> Instructions to follow:
The reply should consist of the entire listing, word for word.

• • •

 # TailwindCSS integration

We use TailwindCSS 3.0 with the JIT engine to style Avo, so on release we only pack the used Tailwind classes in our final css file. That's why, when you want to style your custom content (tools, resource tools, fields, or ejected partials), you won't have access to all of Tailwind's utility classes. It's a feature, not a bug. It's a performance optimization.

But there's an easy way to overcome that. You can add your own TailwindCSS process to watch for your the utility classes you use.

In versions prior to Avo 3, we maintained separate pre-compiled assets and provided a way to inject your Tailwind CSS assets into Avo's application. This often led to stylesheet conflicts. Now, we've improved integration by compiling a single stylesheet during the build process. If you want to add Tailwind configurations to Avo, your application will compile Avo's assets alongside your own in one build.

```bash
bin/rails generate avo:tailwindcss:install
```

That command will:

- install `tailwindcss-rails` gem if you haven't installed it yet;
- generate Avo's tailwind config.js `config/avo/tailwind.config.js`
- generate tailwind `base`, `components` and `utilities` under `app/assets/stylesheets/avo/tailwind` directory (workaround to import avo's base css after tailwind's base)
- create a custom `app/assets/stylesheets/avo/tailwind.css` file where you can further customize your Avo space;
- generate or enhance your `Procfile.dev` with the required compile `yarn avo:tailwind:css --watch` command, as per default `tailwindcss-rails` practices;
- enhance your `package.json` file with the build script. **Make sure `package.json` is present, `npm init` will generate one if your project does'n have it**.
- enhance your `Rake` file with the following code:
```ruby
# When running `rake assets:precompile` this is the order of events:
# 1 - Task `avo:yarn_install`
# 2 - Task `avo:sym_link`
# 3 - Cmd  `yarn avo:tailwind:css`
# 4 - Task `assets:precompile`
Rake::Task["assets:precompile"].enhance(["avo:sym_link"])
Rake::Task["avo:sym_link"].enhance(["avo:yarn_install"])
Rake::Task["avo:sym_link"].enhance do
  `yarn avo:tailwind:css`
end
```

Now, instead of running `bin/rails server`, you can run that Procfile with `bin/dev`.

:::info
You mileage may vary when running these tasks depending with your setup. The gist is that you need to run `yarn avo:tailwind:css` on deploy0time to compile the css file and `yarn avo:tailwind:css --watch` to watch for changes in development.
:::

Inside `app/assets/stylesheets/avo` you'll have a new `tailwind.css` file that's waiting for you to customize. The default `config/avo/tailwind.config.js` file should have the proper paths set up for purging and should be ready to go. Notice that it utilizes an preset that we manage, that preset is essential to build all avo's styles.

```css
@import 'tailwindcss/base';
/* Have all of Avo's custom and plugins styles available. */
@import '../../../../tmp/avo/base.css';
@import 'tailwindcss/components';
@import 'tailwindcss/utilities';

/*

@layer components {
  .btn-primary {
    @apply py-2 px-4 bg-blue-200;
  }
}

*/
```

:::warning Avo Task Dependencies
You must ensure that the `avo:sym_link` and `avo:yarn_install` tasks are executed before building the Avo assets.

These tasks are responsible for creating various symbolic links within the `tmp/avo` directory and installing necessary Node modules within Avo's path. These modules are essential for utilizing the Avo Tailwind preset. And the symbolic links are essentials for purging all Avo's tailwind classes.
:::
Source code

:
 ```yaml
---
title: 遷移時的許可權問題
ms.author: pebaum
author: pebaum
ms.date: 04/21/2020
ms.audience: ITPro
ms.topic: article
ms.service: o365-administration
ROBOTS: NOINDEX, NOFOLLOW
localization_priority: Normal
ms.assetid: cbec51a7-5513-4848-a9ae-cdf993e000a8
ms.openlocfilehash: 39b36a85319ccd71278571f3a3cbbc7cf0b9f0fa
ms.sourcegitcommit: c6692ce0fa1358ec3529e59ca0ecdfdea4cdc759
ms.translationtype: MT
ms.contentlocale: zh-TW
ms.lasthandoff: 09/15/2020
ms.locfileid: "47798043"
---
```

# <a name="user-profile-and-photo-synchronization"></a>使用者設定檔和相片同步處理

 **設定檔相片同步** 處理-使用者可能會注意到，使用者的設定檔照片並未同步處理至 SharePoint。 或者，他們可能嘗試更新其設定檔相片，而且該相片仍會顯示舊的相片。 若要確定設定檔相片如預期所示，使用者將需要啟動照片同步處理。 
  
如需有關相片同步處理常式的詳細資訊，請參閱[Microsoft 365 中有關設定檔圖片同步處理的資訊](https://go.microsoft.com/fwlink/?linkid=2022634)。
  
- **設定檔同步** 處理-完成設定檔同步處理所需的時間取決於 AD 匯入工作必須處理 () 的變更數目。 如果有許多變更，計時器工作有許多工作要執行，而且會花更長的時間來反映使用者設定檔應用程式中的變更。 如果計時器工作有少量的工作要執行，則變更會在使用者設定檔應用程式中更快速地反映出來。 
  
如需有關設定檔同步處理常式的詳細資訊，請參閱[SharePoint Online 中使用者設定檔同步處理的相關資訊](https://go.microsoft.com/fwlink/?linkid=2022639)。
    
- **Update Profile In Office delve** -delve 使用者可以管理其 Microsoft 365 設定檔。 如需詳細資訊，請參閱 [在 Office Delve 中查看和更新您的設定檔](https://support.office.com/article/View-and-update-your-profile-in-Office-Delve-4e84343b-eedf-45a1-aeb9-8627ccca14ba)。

• • •

> Solved problem:
 # TailwindCSS integration

We use TailwindCSS 3.0 with the JIT engine to style Avo, so on release we only pack the used Tailwind classes in our final css file. That's why, when you want to style your custom content (tools, resource tools, fields, or ejected partials), you won't have access to all of Tailwind's utility classes. It's a feature, not a bug. It's a performance optimization.

But there's an easy way to overcome that. You can add your own TailwindCSS process to watch for your the utility classes you use.

In versions prior to Avo 3, we maintained separate pre-compiled assets and provided a way to inject your Tailwind CSS assets into Avo's application. This often led to stylesheet conflicts. Now, we've improved integration by compiling a single stylesheet during the build process. If you want to add Tailwind configurations to Avo, your application will compile Avo's assets alongside your own in one build.

```bash
bin/rails generate avo:tailwindcss:install
```

That command will:

- install `tailwindcss-rails` gem if you haven't installed it yet;
- generate Avo's tailwind config.js `config/avo/tailwind.config.js`
- generate tailwind `base`, `components` and `utilities` under `app/assets/stylesheets/avo/tailwind` directory (workaround to import avo's base css after tailwind's base)
- create a custom `app/assets/stylesheets/avo/tailwind.css` file where you can further customize your Avo space;
- generate or enhance your `Procfile.dev` with the required compile `yarn avo:tailwind:css --watch` command, as per default `tailwindcss-rails` practices;
- enhance your `package.json` file with the build script. **Make sure `package.json` is present, `npm init` will generate one if your project does'n have it**.
- enhance your `Rake` file with the following code:
```ruby
# When running `rake assets:precompile` this is the order of events:
# 1 - Task `avo:yarn_install`
# 2 - Task `avo:sym_link`
# 3 - Cmd  `yarn avo:tailwind:css`
# 4 - Task `assets:precompile`
Rake::Task["assets:precompile"].enhance(["avo:sym_link"])
Rake::Task["avo:sym_link"].enhance(["avo:yarn_install"])
Rake::Task["avo:sym_link"].enhance do
  `yarn avo:tailwind:css`
end
```

Now, instead of running `bin/rails server`, you can run that Procfile with `bin/dev`.

:::info
You mileage may vary when running these tasks depending with your setup. The gist is that you need to run `yarn avo:tailwind:css` on deploy0time to compile the css file and `yarn avo:tailwind:css --watch` to watch for changes in development.
:::

Inside `app/assets/stylesheets/avo` you'll have a new `tailwind.css` file that's waiting for you to customize. The default `config/avo/tailwind.config.js` file should have the proper paths set up for purging and should be ready to go. Notice that it utilizes an preset that we manage, that preset is essential to build all avo's styles.

```css
@import 'tailwindcss/base';
/* Have all of Avo's custom and plugins styles available. */
@import '../../../../tmp/avo/base.css';
@import 'tailwindcss/components';
@import 'tailwindcss/utilities';

/*

@layer components {
  .btn-primary {
    @apply py-2 px-4 bg-blue-200;
  }
}

*/
```

:::warning Avo Task Dependencies
You must ensure that the `avo:sym_link` and `avo:yarn_install` tasks are executed before building the Avo assets.

These tasks are responsible for creating various symbolic links within the `tmp/avo` directory and installing necessary Node modules within Avo's path. These modules are essential for utilizing the Avo Tailwind preset. And the symbolic links are essentials for purging all Avo's tailwind classes.
:::
Source code

:
 ```yaml
---
title: 遷移時的許可權問題
ms.author: pebaum
author: pebaum
ms.date: 04/21/2020
ms.audience: ITPro
ms.topic: article
ms.service: o365-administration
ROBOTS: NOINDEX, NOFOLLOW
localization_priority: Normal
ms.assetid: cbec51a7-5513-4848-a9ae-cdf993e000a8
ms.openlocfilehash: 39b36a85319ccd71278571f3a3cbbc7cf0b9f0fa
ms.sourcegitcommit: c6692ce0fa1358ec3529e59ca0ecdfdea4cdc759
ms.translationtype: MT
ms.contentlocale: zh-TW
ms.lasthandoff: 09/15/2020
ms.locfileid: "47798043"
---
```

# <a name="user-profile-and-photo-synchronization"></a>使用者設定檔和相片同步處理

 **設定檔相片同步** 處理-使用者可能會注意到，使用者的設定檔照片並未同步處理至 SharePoint。 或者，他們可能嘗試更新其設定檔相片，而且該相片仍會顯示舊的相片。 若要確定設定檔相片如預期所示，使用者將需要啟動照片同步處理。 
  
如需有關相片同步處理常式的詳細資訊，請參閱[Microsoft 365 中有關設定檔圖片同步處理的資訊](https://go.microsoft.com/fwlink/?linkid=2022634)。
  
- **設定檔同步** 處理-完成設定檔同步處理所需的時間取決於 AD 匯入工作必須處理 () 的變更數目。 如果有許多變更，計時器工作有許多工作要執行，而且會花更長的時間來反映使用者設定檔應用程式中的變更。 如果計時器工作有少量的工作要執行，則變更會在使用者設定檔應用程式中更快速地反映出來。 
  
如需有關設定檔同步處理常式的詳細資訊，請參閱[SharePoint Online 中使用者設定檔同步處理的相關資訊](https://go.microsoft.com/fwlink/?linkid=2022639)。
    
- **Update Profile In Office delve** -delve 使用者可以管理其 Microsoft 365 設定檔。 如需詳細資訊，請參閱 [在 Office Delve 中查看和更新您的設定檔](https://support.office.com/article/View-and-update-your-profile-in-Office-Delve-4e84343b-eedf-45a1-aeb9-8627ccca14ba)。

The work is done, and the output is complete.